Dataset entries
==================================================
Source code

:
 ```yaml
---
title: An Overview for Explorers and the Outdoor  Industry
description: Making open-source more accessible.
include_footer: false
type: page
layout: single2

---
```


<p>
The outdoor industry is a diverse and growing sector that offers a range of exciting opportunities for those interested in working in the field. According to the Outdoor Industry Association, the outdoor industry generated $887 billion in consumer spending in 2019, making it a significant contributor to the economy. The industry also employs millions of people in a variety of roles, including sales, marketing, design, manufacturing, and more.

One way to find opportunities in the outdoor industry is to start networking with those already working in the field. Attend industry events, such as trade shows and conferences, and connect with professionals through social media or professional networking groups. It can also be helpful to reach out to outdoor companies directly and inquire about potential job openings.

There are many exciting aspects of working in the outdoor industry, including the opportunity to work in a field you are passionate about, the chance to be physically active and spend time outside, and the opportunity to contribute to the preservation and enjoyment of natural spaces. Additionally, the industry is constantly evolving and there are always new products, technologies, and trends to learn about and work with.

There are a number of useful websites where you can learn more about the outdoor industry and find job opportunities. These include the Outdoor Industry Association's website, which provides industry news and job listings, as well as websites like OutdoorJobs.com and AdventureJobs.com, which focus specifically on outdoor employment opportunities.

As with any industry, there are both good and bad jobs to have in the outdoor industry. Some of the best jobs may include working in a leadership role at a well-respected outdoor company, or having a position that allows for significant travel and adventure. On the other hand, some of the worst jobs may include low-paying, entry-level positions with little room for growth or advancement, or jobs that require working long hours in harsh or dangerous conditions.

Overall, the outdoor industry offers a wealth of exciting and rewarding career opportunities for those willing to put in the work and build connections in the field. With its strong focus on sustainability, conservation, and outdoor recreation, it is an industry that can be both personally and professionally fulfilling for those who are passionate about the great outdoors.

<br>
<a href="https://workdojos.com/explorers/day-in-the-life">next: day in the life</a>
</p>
==================================================
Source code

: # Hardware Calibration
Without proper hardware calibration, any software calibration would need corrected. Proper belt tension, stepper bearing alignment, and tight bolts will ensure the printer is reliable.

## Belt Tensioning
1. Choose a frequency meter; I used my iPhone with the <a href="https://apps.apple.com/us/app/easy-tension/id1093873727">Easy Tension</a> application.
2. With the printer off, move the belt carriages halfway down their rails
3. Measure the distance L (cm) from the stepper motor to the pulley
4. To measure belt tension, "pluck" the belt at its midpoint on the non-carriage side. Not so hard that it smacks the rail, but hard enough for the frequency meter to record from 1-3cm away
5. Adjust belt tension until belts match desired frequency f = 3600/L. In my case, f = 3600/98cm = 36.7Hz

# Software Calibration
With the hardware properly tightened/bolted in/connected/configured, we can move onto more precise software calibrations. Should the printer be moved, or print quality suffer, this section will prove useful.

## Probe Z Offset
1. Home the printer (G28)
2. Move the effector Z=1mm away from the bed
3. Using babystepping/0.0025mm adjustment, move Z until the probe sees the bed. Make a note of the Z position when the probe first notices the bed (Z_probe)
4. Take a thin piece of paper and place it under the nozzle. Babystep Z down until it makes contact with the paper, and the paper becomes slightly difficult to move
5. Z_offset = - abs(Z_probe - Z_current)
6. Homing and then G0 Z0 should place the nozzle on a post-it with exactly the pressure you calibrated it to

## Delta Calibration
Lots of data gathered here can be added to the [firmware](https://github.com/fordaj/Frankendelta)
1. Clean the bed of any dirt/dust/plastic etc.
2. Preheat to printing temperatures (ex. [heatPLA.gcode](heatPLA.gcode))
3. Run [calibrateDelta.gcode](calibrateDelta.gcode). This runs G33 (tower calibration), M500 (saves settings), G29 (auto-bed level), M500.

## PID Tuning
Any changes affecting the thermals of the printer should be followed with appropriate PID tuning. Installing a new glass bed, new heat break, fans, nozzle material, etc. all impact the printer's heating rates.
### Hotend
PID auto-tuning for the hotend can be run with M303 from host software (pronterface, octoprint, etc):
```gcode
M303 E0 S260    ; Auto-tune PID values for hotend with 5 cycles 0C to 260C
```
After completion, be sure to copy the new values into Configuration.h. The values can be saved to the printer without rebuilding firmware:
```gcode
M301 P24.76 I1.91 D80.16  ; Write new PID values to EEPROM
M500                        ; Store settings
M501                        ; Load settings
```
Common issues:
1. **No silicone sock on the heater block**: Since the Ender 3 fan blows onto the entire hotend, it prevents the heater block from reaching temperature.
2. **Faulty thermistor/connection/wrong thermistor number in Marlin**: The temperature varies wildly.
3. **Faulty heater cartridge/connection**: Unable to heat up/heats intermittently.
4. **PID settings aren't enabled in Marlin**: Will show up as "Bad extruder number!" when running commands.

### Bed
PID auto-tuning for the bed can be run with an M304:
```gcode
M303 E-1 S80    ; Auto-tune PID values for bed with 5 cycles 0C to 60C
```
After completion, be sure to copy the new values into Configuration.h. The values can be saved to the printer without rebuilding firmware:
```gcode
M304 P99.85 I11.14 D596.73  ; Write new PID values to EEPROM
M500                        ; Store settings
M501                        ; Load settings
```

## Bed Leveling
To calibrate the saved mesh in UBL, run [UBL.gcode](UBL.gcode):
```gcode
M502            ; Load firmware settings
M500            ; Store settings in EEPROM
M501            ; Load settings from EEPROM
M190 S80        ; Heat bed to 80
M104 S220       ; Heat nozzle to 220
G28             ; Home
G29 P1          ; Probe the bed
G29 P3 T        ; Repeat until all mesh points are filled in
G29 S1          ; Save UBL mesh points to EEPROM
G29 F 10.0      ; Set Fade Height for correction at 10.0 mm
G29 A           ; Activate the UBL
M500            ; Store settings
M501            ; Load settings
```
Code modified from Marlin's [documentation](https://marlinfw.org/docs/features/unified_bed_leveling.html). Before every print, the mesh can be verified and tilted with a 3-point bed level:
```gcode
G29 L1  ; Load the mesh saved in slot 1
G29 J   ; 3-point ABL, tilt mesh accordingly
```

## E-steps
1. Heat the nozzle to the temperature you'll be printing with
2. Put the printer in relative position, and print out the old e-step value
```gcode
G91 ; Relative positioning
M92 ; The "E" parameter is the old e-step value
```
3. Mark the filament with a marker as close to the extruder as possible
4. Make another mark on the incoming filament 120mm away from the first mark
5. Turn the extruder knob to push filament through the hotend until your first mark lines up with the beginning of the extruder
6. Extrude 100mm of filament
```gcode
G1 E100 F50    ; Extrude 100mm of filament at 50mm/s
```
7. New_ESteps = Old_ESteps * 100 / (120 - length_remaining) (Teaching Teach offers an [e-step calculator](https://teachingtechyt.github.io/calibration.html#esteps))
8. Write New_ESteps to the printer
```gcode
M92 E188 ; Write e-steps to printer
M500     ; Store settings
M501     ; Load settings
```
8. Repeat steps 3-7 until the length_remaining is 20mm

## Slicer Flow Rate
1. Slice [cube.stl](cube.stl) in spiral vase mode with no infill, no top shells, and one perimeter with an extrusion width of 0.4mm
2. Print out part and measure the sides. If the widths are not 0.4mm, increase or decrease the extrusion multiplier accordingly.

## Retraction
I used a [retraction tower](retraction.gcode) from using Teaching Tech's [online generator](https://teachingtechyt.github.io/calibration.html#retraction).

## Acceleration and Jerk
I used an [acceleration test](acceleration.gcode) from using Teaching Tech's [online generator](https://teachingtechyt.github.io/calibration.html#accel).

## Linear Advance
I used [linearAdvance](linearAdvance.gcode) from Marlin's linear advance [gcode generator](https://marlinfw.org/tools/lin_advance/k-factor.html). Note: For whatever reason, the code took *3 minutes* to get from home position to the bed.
==================================================
## YOUR ASSIGNMENT
Only the lines above from the line containing "5. Adjust belt" through the line containing "3. Using babystepping/0.0025mm" should be retyped, exactly and with both ends included.

## RESPONSE TO THE TASK
5. Adjust belt tension until belts match desired frequency f = 3600/L. In my case, f = 3600/98cm = 36.7Hz

# Software Calibration
With the hardware properly tightened/bolted in/connected/configured, we can move onto more precise software calibrations. Should the printer be moved, or print quality suffer, this section will prove useful.

## Probe Z Offset
1. Home the printer (G28)
2. Move the effector Z=1mm away from the bed
3. Using babystepping/0.0025mm adjustment, move Z until the probe sees the bed. Make a note of the Z position when the probe first notices the bed (Z_probe)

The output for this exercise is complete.